Women still encounter internal and external challenges when it comes to playing sports. These include physical challenges (25%), sexism (18%) and lack of confidence (16%).

theDesk Leighton Centre Causeway Bay
The WISE HK team and panellists for “Why girls should play sports: for academic, health and wellbeing” panel discussion held at theDesk Leighton Centre.

Children need more opportunities to play sports

Schools offering more extra-curricular sports and inter-school competitions, as noted by sports presenter and journalist Vien Tsang, are a good way to start addressing these challenges.  

However, more can be done to improve access to sports for our girls. Parents often struggle to find sports programmes that cater to beginner players. Most programmes tend to choose the “strongest” and “best” athletes, leaving behind developing players – who, sadly, may eventually lose interest due to shame and embarrassment.

Panellist James Elliot, a physical education teacher and sports coach, agrees that there needs to be a place for  “star athletes,” and kids who play for fun. Increasing access to sporting programmes of varying levels in Hong Kong is crucial to boosting overall sports participation among youth.

More role models to encourage participation

Another challenge faced by 18-and-under children is the lack of important influencers. This age group (29%) regards family, friends, and role models as important in shaping their attitude towards sports.

Steph was influenced by her two older sisters and an exceptionally encouraging teacher and James, as a teacher, has also seen first-hand how parents and teachers become instrumental in helping children go up against stronger competition.

He himself encourages female students to play sport with the boys or with the older girls when there are limited same-age and gender opportunities, which is very empowering for girls.

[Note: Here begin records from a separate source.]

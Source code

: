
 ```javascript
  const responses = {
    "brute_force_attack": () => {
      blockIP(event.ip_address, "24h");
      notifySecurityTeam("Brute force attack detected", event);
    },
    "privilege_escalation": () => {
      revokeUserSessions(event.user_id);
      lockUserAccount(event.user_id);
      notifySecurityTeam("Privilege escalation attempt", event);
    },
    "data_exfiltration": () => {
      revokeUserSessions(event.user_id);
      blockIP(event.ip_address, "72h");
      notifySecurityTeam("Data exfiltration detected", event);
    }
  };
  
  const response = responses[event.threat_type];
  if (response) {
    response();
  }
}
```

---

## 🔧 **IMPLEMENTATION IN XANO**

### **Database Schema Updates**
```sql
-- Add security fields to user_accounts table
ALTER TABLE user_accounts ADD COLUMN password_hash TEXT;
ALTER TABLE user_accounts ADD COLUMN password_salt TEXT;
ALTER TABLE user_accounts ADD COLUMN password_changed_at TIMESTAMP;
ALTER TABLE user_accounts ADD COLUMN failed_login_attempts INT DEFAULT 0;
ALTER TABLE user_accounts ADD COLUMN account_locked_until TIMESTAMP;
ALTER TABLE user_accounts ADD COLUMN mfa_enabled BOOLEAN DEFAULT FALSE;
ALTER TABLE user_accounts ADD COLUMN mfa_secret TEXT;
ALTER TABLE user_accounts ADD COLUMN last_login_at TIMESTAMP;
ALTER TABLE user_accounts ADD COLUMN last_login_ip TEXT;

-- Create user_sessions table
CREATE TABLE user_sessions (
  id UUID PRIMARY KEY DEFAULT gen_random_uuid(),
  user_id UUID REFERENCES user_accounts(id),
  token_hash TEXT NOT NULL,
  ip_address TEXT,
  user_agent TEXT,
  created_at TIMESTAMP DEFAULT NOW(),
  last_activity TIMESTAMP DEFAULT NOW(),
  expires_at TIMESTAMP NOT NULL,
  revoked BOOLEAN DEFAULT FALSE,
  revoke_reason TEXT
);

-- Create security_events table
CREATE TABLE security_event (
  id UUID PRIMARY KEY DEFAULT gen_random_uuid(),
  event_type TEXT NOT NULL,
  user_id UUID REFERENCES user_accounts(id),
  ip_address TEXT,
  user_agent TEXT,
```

theDesk Leighton Centre Causeway Bay
WISE HK regularly host activities for children and family such as the Mother & Daughters Sports Day. (Source: WISE HK)

However, our interview series shows that mothers, especially from local families, are often reluctant to let girls take up sports seriously, worrying about sports-related injuries and the impact on academics. This was addressed by several speakers at our event.

Solopreneur and mother Danielle Taylor talked about how playing sports helped her succeed in business. She said, “I definitely think the athlete mindset gives you the courage, confidence and ambition to be a business owner. In the last two years, I started a business in a completely new industry, which is like learning a new sport. Just like at work, you have to be coachable, have a good mentor and know that you could sometimes fail along the way. The desire to win in sports also translates into a do or die attitude that gives you killer instinct in business as well.”

Vien shared that while sports often aren’t perceived to be a viable career path in Hong Kong, those who demonstrate passion as athletes have gone on to lead fulfilled careers.

It takes a village to raise confident women

Female school children, who face much greater challenges than men when it comes to sports, need the support of their families, schools, and the community at large to help them experience the full benefits of sports.

With increased access to sporting programmes and role models who believe in the positive lifelong impact of sports, more female athletes can shine and in turn inspire others.

These stories will further convince our mothers and our society that, truly, a stronger community-led sporting culture for girls in Hong Kong makes for more confident and fulfilled women in schools, in the workplace, and in life.